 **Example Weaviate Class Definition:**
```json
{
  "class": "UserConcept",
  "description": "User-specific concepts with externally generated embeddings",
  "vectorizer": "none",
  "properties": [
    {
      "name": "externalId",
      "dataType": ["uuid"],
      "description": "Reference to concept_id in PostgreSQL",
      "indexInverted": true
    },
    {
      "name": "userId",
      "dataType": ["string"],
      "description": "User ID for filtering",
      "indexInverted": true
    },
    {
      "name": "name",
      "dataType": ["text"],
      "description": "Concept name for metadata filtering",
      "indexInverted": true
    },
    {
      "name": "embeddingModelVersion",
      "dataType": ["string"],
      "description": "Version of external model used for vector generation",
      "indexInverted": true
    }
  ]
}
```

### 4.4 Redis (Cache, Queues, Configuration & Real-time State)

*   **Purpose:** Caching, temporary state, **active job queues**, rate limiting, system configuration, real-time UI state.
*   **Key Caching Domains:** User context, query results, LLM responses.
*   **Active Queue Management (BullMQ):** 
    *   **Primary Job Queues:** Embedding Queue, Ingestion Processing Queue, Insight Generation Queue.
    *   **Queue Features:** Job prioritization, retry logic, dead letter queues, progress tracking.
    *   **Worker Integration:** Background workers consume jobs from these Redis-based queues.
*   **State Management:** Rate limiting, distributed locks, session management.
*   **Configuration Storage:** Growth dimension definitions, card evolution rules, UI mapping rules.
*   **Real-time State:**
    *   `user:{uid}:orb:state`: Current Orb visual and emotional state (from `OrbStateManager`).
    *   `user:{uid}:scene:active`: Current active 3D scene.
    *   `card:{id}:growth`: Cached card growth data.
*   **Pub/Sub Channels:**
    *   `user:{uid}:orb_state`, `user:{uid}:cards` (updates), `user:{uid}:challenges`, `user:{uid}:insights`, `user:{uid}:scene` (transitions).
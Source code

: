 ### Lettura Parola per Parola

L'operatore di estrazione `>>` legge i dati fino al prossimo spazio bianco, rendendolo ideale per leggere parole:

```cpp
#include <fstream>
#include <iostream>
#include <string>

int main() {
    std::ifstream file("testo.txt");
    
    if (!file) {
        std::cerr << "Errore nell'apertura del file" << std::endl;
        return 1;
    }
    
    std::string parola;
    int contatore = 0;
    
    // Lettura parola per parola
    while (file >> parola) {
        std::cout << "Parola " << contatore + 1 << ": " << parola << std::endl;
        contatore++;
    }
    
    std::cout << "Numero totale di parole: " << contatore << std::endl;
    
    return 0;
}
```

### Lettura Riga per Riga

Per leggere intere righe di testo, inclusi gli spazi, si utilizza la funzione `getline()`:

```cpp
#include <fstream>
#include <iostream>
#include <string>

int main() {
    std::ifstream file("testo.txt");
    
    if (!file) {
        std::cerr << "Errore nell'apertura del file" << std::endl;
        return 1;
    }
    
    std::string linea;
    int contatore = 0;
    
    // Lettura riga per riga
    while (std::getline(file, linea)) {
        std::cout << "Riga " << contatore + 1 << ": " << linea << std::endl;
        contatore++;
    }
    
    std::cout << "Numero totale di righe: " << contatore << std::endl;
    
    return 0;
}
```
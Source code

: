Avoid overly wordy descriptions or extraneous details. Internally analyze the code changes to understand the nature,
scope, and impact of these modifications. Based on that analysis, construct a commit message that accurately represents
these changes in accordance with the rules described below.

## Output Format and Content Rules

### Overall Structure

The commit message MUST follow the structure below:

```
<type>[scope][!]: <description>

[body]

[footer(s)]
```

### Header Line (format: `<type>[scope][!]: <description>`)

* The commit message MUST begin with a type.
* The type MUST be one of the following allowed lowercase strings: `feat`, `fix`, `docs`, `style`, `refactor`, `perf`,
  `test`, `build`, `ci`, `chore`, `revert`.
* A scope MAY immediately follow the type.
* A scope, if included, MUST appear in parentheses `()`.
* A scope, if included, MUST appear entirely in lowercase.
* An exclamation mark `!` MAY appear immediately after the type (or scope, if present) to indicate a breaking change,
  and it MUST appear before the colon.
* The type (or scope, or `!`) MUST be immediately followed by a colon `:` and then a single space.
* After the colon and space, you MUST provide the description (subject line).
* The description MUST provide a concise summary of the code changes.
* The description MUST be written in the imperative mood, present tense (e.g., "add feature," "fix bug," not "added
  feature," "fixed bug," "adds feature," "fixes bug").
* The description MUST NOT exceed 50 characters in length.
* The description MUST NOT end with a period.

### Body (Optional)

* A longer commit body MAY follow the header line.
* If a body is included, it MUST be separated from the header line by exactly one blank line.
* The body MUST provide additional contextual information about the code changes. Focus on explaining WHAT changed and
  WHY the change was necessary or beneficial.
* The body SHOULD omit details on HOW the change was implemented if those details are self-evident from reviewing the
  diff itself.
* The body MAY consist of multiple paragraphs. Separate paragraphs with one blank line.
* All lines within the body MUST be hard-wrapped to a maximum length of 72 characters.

• _What is expected_
Scan the material for lines that hold the word "Lettura", then say how many there are and nothing else.

• _Reply_
4